Atualizado em: julho 12, 2026 às 5:43 pm
“Jesu” (2004) é a estreia do projeto solo homônimo de Justin Broadrick – um dos pais do metal industrial e integrante do influente Godflesh.
Aqui, porém, ele se afasta das marteladas da fábrica e abraça seu lado mais pessoal, vulnerável e até sentimental – algo que, de certa forma, justifica o tom solitário que permeia toda a duração do disco.
Além dessa sensação, outro aspecto que define “Jesu” é sua reverberação constante e profunda, que envolve tanto a distorção dos instrumentos quanto a voz de Justin – a ponto de ela soar quase como um coro, um encontro de vozes.
Essa solidão é tão intensa que nem a voz completamente reverberada de Justin – multiplicada pela produção para soar como várias ao mesmo tempo – consegue romper esse vazio transformado em música. Você nunca sabe exatamente quando os versos chegam ao fim, porque seus ecos continuam se espalhando pelo espaço.
Be there for your summer.
Be dead by your winter.
Be there, walk on water.
Be dead, walk on water. – trecho de “Walk on Water”
O que mais se encontra aqui é um frio espiritual, introspectivo e melancólico, com a cara do inverno.

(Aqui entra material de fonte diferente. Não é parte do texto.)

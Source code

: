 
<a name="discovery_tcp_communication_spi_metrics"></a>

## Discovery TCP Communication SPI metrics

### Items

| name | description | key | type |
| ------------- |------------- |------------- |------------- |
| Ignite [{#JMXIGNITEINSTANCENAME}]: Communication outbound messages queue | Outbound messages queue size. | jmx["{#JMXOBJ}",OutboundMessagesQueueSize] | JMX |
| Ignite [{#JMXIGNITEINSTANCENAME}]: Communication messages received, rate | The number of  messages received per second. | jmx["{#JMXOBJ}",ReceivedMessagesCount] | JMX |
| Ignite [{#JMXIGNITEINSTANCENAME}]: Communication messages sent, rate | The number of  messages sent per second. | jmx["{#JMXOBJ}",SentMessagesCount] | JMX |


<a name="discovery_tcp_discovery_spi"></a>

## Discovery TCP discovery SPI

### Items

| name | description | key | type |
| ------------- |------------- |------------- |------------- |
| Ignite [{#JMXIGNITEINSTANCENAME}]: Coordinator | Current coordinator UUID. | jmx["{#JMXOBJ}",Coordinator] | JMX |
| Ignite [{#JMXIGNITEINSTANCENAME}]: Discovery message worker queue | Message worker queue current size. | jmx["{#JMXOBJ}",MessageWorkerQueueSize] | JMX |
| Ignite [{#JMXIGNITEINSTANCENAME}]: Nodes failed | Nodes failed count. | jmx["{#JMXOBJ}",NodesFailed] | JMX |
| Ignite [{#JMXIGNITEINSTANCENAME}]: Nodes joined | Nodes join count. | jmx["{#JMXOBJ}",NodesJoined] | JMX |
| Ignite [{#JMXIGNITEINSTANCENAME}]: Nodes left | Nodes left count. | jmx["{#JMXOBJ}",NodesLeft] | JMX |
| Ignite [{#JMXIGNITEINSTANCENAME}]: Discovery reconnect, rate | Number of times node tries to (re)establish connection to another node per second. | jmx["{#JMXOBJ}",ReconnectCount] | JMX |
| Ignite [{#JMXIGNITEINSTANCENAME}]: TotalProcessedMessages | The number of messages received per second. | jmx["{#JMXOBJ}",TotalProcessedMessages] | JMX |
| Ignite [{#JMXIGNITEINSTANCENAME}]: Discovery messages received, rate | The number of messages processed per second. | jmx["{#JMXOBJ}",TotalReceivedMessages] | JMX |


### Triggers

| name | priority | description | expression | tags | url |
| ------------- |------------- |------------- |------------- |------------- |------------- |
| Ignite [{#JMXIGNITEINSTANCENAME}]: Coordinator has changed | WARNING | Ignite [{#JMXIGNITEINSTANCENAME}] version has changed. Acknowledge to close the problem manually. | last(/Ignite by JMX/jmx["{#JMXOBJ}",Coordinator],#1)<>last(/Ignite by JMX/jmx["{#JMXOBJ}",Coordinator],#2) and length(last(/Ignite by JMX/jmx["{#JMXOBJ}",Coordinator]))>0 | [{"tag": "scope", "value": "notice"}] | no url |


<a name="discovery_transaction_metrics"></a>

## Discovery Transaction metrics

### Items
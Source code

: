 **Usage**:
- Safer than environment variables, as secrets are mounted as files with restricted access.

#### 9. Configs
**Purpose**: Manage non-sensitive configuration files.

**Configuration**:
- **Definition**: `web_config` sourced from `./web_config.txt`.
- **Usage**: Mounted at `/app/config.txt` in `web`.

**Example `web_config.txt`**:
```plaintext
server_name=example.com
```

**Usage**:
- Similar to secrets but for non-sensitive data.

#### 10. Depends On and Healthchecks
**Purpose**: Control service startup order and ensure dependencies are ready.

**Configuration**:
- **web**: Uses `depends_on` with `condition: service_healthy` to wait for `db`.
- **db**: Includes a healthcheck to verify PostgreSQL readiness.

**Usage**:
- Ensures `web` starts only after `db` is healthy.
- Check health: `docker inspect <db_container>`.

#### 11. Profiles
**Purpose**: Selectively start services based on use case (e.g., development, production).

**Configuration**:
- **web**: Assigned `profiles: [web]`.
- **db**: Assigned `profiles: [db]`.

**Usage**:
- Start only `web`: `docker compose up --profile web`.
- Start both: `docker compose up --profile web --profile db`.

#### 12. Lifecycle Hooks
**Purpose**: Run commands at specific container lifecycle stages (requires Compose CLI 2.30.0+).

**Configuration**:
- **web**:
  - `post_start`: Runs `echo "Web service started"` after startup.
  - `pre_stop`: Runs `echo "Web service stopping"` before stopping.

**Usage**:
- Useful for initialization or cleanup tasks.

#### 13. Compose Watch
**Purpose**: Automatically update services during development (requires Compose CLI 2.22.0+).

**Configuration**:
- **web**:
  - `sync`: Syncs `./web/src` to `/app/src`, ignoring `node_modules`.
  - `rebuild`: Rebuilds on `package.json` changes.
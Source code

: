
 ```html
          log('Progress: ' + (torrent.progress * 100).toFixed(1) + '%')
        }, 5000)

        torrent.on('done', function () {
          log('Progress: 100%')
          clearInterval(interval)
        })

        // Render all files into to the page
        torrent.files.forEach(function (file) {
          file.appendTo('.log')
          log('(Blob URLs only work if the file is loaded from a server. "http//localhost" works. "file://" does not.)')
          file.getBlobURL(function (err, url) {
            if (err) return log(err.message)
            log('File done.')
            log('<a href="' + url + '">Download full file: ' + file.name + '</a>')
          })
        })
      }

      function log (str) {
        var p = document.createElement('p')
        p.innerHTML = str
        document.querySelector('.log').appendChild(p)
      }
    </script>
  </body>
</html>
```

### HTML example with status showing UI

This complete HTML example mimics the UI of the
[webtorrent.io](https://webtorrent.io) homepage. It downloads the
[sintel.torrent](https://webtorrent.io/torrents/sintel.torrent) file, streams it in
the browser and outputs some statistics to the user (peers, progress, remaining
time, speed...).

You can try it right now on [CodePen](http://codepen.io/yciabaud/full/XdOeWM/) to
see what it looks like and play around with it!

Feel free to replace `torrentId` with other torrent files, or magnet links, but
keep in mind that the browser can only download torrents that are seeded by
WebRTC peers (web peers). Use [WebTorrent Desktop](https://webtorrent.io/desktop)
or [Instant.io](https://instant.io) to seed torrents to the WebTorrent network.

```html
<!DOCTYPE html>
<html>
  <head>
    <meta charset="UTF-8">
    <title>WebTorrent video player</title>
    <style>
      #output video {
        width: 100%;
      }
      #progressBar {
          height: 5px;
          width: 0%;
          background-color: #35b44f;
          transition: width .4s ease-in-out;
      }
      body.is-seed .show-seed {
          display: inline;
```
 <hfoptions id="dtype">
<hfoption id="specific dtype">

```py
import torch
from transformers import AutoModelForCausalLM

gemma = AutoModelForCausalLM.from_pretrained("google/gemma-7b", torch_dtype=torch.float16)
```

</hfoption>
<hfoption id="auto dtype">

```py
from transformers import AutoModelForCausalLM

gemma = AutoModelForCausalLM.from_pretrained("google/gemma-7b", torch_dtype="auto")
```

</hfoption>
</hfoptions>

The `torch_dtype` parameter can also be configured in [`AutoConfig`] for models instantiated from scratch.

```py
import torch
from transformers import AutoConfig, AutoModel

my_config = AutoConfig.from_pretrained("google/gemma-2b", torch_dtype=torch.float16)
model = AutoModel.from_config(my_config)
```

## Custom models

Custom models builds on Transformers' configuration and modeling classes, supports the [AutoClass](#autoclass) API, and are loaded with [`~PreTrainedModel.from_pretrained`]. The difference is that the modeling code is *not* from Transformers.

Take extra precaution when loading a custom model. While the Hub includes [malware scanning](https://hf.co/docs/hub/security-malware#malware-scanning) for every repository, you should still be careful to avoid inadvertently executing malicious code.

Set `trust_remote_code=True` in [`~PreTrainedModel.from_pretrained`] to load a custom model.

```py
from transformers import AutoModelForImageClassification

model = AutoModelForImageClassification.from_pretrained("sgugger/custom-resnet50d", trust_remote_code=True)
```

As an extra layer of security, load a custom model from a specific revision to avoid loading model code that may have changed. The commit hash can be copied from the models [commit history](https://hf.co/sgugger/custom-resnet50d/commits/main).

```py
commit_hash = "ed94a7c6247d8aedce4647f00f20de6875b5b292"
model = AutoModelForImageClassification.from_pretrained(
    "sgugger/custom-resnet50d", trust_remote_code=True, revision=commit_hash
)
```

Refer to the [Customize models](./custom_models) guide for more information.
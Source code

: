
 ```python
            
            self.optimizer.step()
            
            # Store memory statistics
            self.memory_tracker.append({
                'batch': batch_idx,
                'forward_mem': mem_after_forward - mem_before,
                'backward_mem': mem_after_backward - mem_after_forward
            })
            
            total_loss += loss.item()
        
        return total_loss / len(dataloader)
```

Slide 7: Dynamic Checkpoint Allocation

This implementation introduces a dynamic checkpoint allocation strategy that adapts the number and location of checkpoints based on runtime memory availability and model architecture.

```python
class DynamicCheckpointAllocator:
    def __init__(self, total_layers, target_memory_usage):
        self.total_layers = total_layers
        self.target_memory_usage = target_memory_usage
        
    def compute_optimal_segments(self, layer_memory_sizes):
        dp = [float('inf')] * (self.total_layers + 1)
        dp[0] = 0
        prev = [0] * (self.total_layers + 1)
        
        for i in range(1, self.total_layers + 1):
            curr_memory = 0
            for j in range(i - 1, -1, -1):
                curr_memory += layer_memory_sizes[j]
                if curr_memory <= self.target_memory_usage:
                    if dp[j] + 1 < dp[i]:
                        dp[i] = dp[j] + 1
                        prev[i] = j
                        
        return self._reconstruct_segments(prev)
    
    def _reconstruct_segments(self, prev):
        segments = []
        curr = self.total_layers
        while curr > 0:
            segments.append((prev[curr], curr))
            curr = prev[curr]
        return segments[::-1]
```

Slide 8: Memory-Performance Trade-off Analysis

Os versos são repetidos continuamente em um movimento quase hipnótico que, por algum motivo, acaba sendo estranhamente acolhedor.
Com essas e outras características, “Jesu” abriu um caminho importante para que inúmeras bandas, do shoegaze ao metal alternativo, passassem a explorar sonoridades cada vez mais contemplativas, solitárias e estranhas.